The most difficult aspect of a spinal cord injury is the prospect of complete and permanent paralysis. Traumatic injury to the spinal cord causes progressive loss of nerve tissue, which may spread to other areas of the spinal cord and brain. MRI images can clearly document these neurological changes.
However, the long-term impact of these types of injuries can be unpredictable. Medical professionals are often uncertain if the patient will ever regain meaningful use of his limbs, how much assistance he will need to carry out daily functions, and how long the recovery and rehabilitation period will take. Some of this ambiguity may now be eliminated according to researchers from the Spinal Cord Injury Center of the University of Zurich and the Balgrist University Hospital. The research team says that they can predict the degree of meaningful recovery in patients after examining the development of microstructural differences in the brain and spinal cord during the first two years after the spinal cord injury occurred.
The ability to predict the extent of deterioration in patients with spinal cord injuries would be an extraordinary breakthrough in this area. In its study, the research team examined 15 patients with traumatic injuries to their spinal cords and 18 healthy, non-injured adults. They were examined at 2, 6, 12, and 24-month intervals to determine the extent of degeneration in the brain and spinal cord, the loss of myelin enveloping the nerve cells, and the presence of iron in cells resulting from degeneration. They found that there was a definitive connection between the recovery profile of patients after two years and the degree of degeneration of the nerves within the first six months after the injury occurred. The findings corroborate that smaller losses in nerve tissue at the time of the injury are an indicator of more successful long-term recovery.
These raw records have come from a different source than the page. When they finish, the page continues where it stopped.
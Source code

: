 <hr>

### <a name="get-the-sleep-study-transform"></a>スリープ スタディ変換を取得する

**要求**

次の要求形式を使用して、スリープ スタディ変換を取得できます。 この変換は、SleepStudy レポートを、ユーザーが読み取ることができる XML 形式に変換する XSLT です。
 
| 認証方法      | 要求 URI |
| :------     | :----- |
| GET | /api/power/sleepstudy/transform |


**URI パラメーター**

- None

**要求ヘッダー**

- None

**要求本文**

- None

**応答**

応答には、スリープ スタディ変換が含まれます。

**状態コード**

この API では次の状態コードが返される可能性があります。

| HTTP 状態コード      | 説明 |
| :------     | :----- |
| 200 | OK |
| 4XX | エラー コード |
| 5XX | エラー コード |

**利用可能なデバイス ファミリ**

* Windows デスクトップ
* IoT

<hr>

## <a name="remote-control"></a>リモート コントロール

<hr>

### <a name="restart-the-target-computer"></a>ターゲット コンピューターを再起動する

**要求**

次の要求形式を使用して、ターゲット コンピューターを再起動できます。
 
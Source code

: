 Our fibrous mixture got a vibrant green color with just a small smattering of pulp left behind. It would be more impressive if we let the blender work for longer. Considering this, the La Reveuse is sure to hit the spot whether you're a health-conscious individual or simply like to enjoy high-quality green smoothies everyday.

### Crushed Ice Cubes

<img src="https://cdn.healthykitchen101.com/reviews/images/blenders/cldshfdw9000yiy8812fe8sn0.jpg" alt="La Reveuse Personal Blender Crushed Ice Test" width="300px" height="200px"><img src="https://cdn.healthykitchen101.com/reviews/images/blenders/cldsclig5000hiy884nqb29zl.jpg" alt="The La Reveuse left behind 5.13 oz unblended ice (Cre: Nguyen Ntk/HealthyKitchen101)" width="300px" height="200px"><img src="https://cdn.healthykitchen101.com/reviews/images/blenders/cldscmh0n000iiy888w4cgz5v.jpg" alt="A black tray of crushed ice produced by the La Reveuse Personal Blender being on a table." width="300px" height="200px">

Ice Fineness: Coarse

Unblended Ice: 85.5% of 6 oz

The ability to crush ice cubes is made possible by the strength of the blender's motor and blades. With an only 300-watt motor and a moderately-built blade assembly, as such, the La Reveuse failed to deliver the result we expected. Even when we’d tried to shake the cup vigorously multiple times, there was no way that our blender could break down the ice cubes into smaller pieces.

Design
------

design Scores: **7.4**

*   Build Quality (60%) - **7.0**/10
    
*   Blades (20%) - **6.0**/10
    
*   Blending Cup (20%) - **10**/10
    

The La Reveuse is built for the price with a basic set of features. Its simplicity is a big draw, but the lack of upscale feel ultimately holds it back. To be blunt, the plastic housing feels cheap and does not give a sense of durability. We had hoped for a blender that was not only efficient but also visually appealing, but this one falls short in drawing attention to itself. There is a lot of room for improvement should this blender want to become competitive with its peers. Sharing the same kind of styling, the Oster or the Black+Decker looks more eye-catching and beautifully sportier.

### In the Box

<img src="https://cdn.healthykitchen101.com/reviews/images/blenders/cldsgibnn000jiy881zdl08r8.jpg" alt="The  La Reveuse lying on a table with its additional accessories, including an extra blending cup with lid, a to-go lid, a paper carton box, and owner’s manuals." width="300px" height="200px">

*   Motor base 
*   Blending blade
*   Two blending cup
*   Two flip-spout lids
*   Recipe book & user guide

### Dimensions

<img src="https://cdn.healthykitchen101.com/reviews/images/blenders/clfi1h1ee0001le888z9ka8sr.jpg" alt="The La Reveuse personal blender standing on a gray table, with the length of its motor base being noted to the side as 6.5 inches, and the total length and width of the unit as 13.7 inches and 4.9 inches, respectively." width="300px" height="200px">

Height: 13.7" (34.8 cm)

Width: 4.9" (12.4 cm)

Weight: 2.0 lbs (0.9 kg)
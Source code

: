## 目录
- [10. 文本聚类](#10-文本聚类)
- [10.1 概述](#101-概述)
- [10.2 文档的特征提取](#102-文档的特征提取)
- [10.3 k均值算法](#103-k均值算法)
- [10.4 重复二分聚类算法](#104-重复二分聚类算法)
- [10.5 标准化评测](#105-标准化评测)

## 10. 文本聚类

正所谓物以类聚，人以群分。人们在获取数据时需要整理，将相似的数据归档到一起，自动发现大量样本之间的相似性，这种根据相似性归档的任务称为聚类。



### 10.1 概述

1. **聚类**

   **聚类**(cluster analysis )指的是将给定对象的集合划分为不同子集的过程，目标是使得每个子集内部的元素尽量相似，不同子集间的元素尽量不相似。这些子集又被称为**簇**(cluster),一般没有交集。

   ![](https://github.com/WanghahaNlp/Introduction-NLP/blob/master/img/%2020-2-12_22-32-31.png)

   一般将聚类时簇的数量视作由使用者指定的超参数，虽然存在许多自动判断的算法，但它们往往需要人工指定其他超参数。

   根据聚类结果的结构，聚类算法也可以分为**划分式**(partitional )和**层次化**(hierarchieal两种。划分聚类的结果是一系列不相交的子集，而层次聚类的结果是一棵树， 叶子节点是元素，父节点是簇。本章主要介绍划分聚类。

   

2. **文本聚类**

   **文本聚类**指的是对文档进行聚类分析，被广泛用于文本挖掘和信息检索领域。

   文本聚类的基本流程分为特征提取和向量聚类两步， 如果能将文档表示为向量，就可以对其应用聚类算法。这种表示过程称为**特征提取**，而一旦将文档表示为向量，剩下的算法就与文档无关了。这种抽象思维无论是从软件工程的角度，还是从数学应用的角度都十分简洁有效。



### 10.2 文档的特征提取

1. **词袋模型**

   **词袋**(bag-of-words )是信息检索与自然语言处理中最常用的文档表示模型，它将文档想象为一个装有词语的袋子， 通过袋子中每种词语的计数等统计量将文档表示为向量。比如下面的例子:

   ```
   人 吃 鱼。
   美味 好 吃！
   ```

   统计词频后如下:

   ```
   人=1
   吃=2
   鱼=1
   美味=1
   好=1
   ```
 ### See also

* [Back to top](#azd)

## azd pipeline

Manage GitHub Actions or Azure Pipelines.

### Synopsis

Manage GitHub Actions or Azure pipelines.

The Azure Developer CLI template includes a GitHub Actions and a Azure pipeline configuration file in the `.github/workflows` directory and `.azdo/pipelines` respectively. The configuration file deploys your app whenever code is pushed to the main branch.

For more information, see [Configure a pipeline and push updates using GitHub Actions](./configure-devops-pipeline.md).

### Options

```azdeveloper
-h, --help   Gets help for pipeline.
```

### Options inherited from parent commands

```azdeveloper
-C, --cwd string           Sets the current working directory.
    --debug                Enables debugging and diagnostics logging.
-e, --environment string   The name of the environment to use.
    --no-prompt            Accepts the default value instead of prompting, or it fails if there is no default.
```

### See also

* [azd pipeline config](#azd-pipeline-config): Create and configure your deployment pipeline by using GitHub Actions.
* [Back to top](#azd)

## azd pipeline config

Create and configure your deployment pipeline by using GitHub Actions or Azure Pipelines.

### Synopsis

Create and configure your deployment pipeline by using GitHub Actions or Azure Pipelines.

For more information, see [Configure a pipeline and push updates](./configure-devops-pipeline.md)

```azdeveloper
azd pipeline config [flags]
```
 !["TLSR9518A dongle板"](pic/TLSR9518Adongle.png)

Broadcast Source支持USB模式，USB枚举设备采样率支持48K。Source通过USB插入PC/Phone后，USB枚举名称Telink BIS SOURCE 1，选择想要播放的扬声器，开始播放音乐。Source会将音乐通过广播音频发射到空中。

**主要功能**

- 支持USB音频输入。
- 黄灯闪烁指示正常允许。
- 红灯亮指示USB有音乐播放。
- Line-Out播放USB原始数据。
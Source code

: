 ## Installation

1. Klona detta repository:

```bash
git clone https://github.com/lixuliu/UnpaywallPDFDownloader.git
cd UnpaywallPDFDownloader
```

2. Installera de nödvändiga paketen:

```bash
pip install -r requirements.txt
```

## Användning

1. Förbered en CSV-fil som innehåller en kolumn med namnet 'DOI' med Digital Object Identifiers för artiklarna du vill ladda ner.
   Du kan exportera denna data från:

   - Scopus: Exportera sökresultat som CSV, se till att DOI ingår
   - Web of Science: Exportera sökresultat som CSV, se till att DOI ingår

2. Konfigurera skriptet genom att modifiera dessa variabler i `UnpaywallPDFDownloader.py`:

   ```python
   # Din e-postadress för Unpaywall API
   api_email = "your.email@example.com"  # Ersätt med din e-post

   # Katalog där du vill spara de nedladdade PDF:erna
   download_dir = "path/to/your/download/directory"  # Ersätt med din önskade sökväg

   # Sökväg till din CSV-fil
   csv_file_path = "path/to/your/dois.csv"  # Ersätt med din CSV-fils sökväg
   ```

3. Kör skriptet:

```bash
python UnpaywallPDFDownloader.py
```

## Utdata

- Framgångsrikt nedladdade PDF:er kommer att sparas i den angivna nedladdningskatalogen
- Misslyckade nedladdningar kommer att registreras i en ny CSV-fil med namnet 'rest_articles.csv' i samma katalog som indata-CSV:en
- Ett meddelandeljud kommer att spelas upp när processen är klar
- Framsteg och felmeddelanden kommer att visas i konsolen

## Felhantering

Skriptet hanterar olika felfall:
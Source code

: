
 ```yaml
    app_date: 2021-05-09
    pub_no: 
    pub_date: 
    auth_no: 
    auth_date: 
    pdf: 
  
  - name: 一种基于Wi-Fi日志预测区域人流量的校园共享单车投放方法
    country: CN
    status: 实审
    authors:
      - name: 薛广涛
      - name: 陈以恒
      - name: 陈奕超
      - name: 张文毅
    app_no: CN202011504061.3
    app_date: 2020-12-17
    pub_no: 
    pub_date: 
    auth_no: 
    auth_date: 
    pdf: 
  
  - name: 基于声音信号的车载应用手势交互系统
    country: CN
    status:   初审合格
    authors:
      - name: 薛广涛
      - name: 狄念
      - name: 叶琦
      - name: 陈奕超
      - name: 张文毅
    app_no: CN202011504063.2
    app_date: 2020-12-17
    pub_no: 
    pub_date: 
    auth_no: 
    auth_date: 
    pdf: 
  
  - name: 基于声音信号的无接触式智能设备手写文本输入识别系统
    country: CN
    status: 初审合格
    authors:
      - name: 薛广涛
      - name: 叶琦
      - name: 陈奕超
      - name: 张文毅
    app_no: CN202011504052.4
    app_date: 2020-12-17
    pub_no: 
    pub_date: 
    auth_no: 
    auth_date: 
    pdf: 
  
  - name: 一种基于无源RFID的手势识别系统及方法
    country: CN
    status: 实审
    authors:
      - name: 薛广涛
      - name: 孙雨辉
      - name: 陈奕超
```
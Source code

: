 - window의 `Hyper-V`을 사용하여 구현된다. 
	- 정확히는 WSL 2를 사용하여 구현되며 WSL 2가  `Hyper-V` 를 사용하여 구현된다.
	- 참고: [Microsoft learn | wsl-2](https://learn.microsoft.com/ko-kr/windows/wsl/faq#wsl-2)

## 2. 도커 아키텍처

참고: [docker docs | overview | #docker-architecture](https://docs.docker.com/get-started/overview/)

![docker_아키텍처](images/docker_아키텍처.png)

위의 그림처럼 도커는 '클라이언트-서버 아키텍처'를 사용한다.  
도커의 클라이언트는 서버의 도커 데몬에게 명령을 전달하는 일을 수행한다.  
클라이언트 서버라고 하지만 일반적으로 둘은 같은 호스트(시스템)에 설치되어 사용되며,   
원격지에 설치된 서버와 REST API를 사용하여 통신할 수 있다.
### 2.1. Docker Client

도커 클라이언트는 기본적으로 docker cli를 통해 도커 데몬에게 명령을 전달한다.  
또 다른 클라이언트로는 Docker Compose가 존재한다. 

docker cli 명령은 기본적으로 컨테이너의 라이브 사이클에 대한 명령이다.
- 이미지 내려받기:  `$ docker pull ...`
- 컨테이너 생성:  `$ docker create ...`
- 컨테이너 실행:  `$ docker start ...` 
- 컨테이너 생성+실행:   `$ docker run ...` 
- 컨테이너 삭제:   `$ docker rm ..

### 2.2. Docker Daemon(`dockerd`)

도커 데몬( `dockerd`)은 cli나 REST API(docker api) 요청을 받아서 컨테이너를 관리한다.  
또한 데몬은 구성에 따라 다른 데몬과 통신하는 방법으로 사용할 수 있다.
The research team used MRIs to track recovery progression by comparing the degeneration after the injury and the positive developments generated by therapeutic intervention. This allows medical professionals to anticipate the trajectory of recovery and to see the effects of rehabilitation and therapy. The data allows for meaningful comparisons of interventional therapy vs. natural deterioration in the brain and nerve cells. The subjects will be re-examined in five years to see if their neurological deterioration has ceased.